- WHAT YOU ARE ASKED TO DO -
Copy exactly the last part of the listing below, beginning at the line that contains "## Linting for CRA" and including the final line.

--- EXTRACTED MATERIAL ---

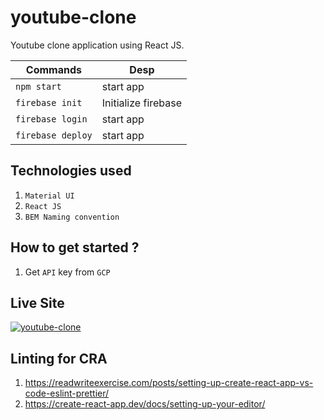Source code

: # youtube-clone
Youtube clone application using React JS.

|Commands|Desp|
|---------|----------|
| `npm start` | start app |
| `firebase init` | Initialize firebase |
| `firebase login` | start app |
| `firebase deploy` | start app |
## Technologies used
1. `Material UI`
2. `React JS`
3. `BEM Naming convention`

## How to get started ?
1. Get `API` key from `GCP`

 ## Live Site
<a href="https://clone-d09bd.web.app/" rel="youtube">![youtube-clone](https://github.com/sudipstha08/youtube-clone/blob/master/src/assets/images/youtube.png?raw=true)</a>

## Linting for CRA
1. https://readwriteexercise.com/posts/setting-up-create-react-app-vs-code-eslint-prettier/
2. https://create-react-app.dev/docs/setting-up-your-editor/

---

- RESPONSE -
## Linting for CRA
1. https://readwriteexercise.com/posts/setting-up-create-react-app-vs-code-eslint-prettier/
2. https://create-react-app.dev/docs/setting-up-your-editor/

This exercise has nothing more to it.